Last week, I wrote about the role of value in successful relationships. Today, I wanted to expand on the conclusion that I reached last week and explain some of the nuances of putting this concept into practice. It’s easy enough to see how giving value is important when building a good relationship, but its much harder to actually apply this principle in real life. Concepts without execution are useless at best and in worse cases, just plain pretentious.
Knowing how to give value is one thing. Actually going about doing it is another animal altogether.
The 2 Cornerstones of Giving Value
1. You give value when you recognize the value of other people.
This can also be read as: You must first recognize the value of other people before you can earnestly give value to them.
Giving value needs to come from the heart. Take the act of complimenting for example. Giving a compliment is one of the simplest, lowest investment ways that we can give value every day, but it’s common sense that getting an empty compliment doesn’t feel as good as when someone compliments you earnestly.
This is because at its core, giving value is an expression of your self. If you don’t really feel that the person is worth giving to (i.e. see the value inside of them), any “value” that you give to them will come off as fake. This isn’t giving value. It’s flattery.
Now the question is: how can we bring ourselves to see the value in others? This brings us to the second cornerstone:
2. You can only truly begin to see the value in others when you can see the value in yourself.
Another way to say this is that: Before you can give value (give the gift of yourself), you must first reach a point where you can consider yourself to be a gift.
The best way to start seeing value in yourself is to actually be someone with value. Of course, it’s also important to build the self-esteem required to look within yourself and see value. Without self-esteem, you could have all of the good qualities in the world and still not be able to see them. But personally, I think that taking action and building more value within yourself is more efficient. This way, you can work on both the total amount of value that you have and your sense of self-esteem at the same time.
Building Value in Yourself
But how do you build value in yourself? What does it even mean to have value?
Quite simply, it means that you have qualities that can be of benefit to other people. Value comes from within, so it only makes sense that we would have to work on what’s inside of us to increase our value.
Remember the intangible value that we talked about last week? Confidence, a skill that you are good at, enthusiasm – these are all qualities that can help enrich the lives of the people around you. When you work on yourself, you are building value. Because you are improving yourself day-by-day, your sense of self-worth increases as you continue to grow.

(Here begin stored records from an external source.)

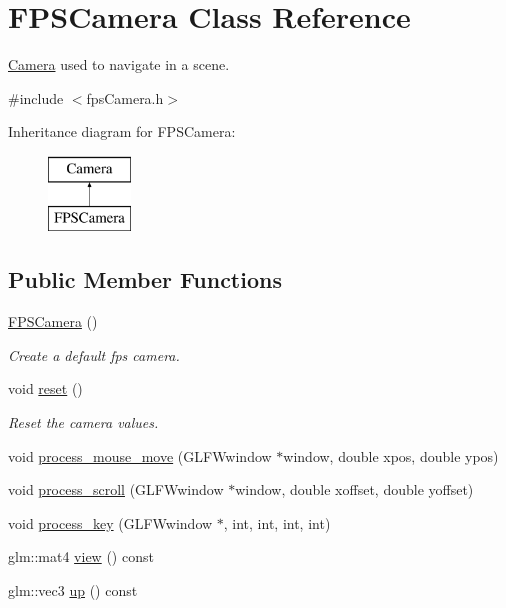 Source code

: \hypertarget{classFPSCamera}{}\section{F\+P\+S\+Camera Class Reference}
\label{classFPSCamera}


\hyperlink{classCamera}{Camera} used to navigate in a scene.  




{\ttfamily \#include $<$fps\+Camera.\+h$>$}

Inheritance diagram for F\+P\+S\+Camera\+:\begin{figure}[H]
\begin{center}
\leavevmode
\includegraphics[height=2.000000cm]{classFPSCamera}
\end{center}
\end{figure}
\subsection*{Public Member Functions}
\begin{DoxyCompactItemize}
\item 
\hyperlink{classFPSCamera_a4176f2807be12da32763f66ba55b9621}{F\+P\+S\+Camera} ()
\begin{DoxyCompactList}\small\item\em Create a default fps camera. \end{DoxyCompactList}\item 
void \hyperlink{classFPSCamera_a5076d0c700255c33daff490d73c77761}{reset} ()
\begin{DoxyCompactList}\small\item\em Reset the camera values. \end{DoxyCompactList}\item 
void \hyperlink{classFPSCamera_a3e776ea7816c76d53a0f688c25c4c338}{process\+\_\+mouse\+\_\+move} (G\+L\+F\+Wwindow $\ast$window, double xpos, double ypos)
\item 
void \hyperlink{classFPSCamera_a45640c2e2234cdae4e12bded299e19e8}{process\+\_\+scroll} (G\+L\+F\+Wwindow $\ast$window, double xoffset, double yoffset)
\item 
void \hyperlink{classFPSCamera_a420a19fa966d3a9caceb81a519419780}{process\+\_\+key} (G\+L\+F\+Wwindow $\ast$, int, int, int, int)
\item 
glm\+::mat4 \hyperlink{classFPSCamera_a41a04414a362e7aa866d490900830cb8}{view} () const
\item 
glm\+::vec3 \hyperlink{classFPSCamera_a1b6470a9ebb906bc31a2742b943552a1}{up} () const
\end{DoxyCompactItemize}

I’m aware that it’s possible that this idea may come off as arrogant. As a society, we have a strong aversion to people who talk themselves up and overvalue themselves. We have words for these kinds of people: narcissist, conceited, vain. But thinking of yourself as a gift doesn’t make you any of these. It’s not vanity because it’s all about other people.
Gifts, by definition, are mean to be given and received. When you recognize yourself as a gift, your very presence becomes a vehicle for giving value. It’s not something that have to go out of your way to do, it’s just a part of who you become. As people, we unconsciously recognize this fact. Take the phrase, “being there for someone” for example. When we are “there for someone,” we are giving them ourselves as a gift so that they may lean on us for support.
“Thinking of yourself as a gift” It’s all about self-worth, not selfishness.